Serait-ce grâce à ce qui pourrait bien avoir été, au moins en partie, un certain laxisme de la part des services judiciaires et policiers, qu’il est ainsi parvenu, à peine libéré, à commettre cinq meurtres en corrélation avec les 12 perpétrés par ses complices, les frères Kouachi ?

En 2010, ces derniers avaient bénéficié d’un non-lieu après avoir été inculpés de complicité aux côtés de Coulibaly dans le projet d’évasion de Smaïn Ait Ali Belkacemn. Pour sa part, Smaïn Ait Ali Belkacem avait été condamné en novembre 2002 à une peine de prison à perpétuité pour sa participation à l’attentat de la station R.E.R. Musée d’Orsay, en octobre 1995.

Au moment de l’ arrestation de Coulibaly en 2010, Hayat Boumeddiene, sa concubine âgée de 26 ans avait, pour sa part, simplement été auditionnée. Actuellement soupçonnée de complicité dans la fusillade de Montrouge, elle fait l’objet d’un avis de recherche international. Elle se serait envolée vers la Syrie via la Turquie puis l’Espagne. Cette filière est connue de longue date, et malgré les engagements des autorités turques d’y remédier impérativement, elle semble toujours fonctionner. Il se pourrait même que Chérif Kouachi ait lui aussi bénéficié du peu de contrôle effectué à la frontière par la douane turque pour sortir de Syrie en 2014, quelques jours avant la mitraillade de Charlie Hebdo. A noter que la Turquie a longtemps soutenu les groupes armés qui sont à l’origine de la constitution du groupe Etat Islamique. De fait, Ankara apparait, à ce jour encore, dans l’incapacité d‘empêcher efficacement le transit des terroristes, bien que la Turquie fasse partie de la coalition anti-organisation Etat Islamique.
De fait, n’y a-t-il pas à rechercher, sérieusement aussi de ce coté, une certaine part de responsabilité afin d’enrayer le fonctionnement criminel de cette filière ?

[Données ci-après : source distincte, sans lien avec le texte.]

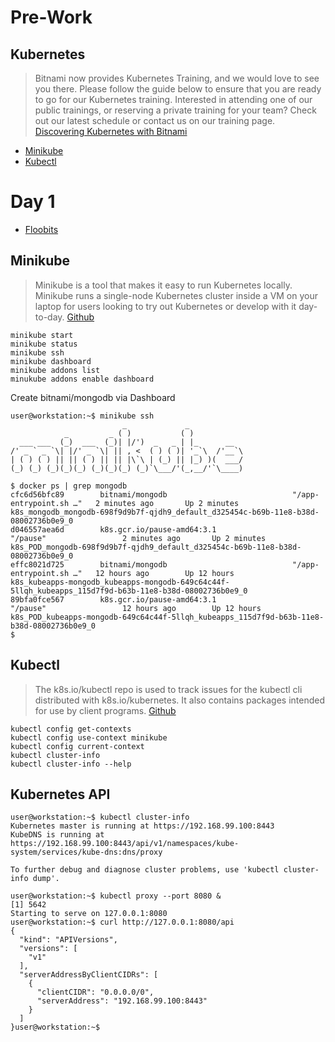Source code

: # Pre-Work

## Kubernetes

> Bitnami now provides Kubernetes Training, and we would love to see you there. Please follow the guide below to ensure that you are ready to go for our Kubernetes training. Interested in attending one of our public trainings, or reserving a private training for your team? Check out our latest schedule or contact us on our training page. [Discovering Kubernetes with Bitnami](https://engineering.bitnami.com/articles/discovering-kubernetes-with-bitnami.html)

- [Minikube](https://github.com/kubernetes/minikube)
- [Kubectl](https://kubernetes.io/docs/reference/kubectl/overview/)

# Day 1

- [Floobits](https://floobits.com/juan131/intel-training-1/file/WELCOME.md:11)

## Minikube

> Minikube is a tool that makes it easy to run Kubernetes locally. Minikube runs a single-node Kubernetes cluster inside a VM on your laptop for users looking to try out Kubernetes or develop with it day-to-day. [Github](https://github.com/kubernetes/minikube)

```
minikube start
minikube status
minikube ssh
minikube dashboard
minikube addons list
minukube addons enable dashboard
```

Create bitnami/mongodb via Dashboard

```
user@workstation:~$ minikube ssh
                         _             _            
            _         _ ( )           ( )           
  ___ ___  (_)  ___  (_)| |/')  _   _ | |_      __  
/' _ ` _ `\| |/' _ `\| || , <  ( ) ( )| '_`\  /'__`\
| ( ) ( ) || || ( ) || || |\`\ | (_) || |_) )(  ___/
(_) (_) (_)(_)(_) (_)(_)(_) (_)`\___/'(_,__/'`\____)

$ docker ps | grep mongodb
cfc6d56bfc89        bitnami/mongodb                            "/app-entrypoint.sh …"   2 minutes ago       Up 2 minutes                            k8s_mongodb_mongodb-698f9d9b7f-qjdh9_default_d325454c-b69b-11e8-b38d-08002736b0e9_0
d046557aea6d        k8s.gcr.io/pause-amd64:3.1                 "/pause"                 2 minutes ago       Up 2 minutes                            k8s_POD_mongodb-698f9d9b7f-qjdh9_default_d325454c-b69b-11e8-b38d-08002736b0e9_0
effc8021d725        bitnami/mongodb                            "/app-entrypoint.sh …"   12 hours ago        Up 12 hours                             k8s_kubeapps-mongodb_kubeapps-mongodb-649c64c44f-5llqh_kubeapps_115d7f9d-b63b-11e8-b38d-08002736b0e9_0
89bfa0fce567        k8s.gcr.io/pause-amd64:3.1                 "/pause"                 12 hours ago        Up 12 hours                             k8s_POD_kubeapps-mongodb-649c64c44f-5llqh_kubeapps_115d7f9d-b63b-11e8-b38d-08002736b0e9_0
$ 
```

## Kubectl

> The k8s.io/kubectl repo is used to track issues for the kubectl cli distributed with k8s.io/kubernetes. It also contains packages intended for use by client programs. [Github](https://github.com/kubernetes/kubectl)

```
kubectl config get-contexts
kubectl config use-context minikube
kubectl config current-context
kubectl cluster-info
kubectl cluster-info --help
```

## Kubernetes API

```
user@workstation:~$ kubectl cluster-info
Kubernetes master is running at https://192.168.99.100:8443
KubeDNS is running at https://192.168.99.100:8443/api/v1/namespaces/kube-system/services/kube-dns:dns/proxy

To further debug and diagnose cluster problems, use 'kubectl cluster-info dump'.
```

```
user@workstation:~$ kubectl proxy --port 8080 &
[1] 5642
Starting to serve on 127.0.0.1:8080
user@workstation:~$ curl http://127.0.0.1:8080/api
{
  "kind": "APIVersions",
  "versions": [
    "v1"
  ],
  "serverAddressByClientCIDRs": [
    {
      "clientCIDR": "0.0.0.0/0",
      "serverAddress": "192.168.99.100:8443"
    }
  ]
}user@workstation:~$
```

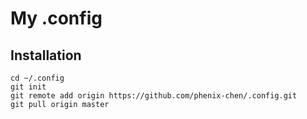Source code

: # My .config
## Installation
```shell
cd ~/.config
git init
git remote add origin https://github.com/phenix-chen/.config.git
git pull origin master
```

Enfin, les récentes initiatives guerrières de la France au Mali n’auraient-elles pas impérativement dû attendre d’être menées dans le cadre d’une action collective des états de la communauté européenne sous l’égide de l’OTAN ? Etant donné l’évidence logique des représailles terroristes à prévoir, notre Président pouvait-il ignorer la situation de bouc émissaire du djihadisme dans laquelle il allait plonger tous les citoyens et les citoyennes de l’hexagone. N’avait-il pas d’autres mesures à prendre pour tenter de redresser son pays en faillite, que d’en faire en plus une cible privilégiée du terrorisme international en jouant naïvement au « va-t-en guerre solitaire » contre AQMI ?

En cette période de voeux, espérons tous ensemble et de toutes nos forces, quelques soient nos cultes et nos convictions, que, contrairement aux terrifiantes menaces djihadistes proférées encore dernièrement à l’encontre de la France, ces crimes odieux ne soient pas le début d’autres drames horribles. Face à l’indignation et à la douleur suscitées par ces attentats, la meilleure réaction à avoir a été spontanément le rassemblement pacifiste de plus de trois millions et demi de français scandant, dans l’effroi et la consternation, le slogan : "Je suis Charlie, je suis policier, je suis juif » auquel il convient peut-être d’ajouter simplement : « je suis humain ».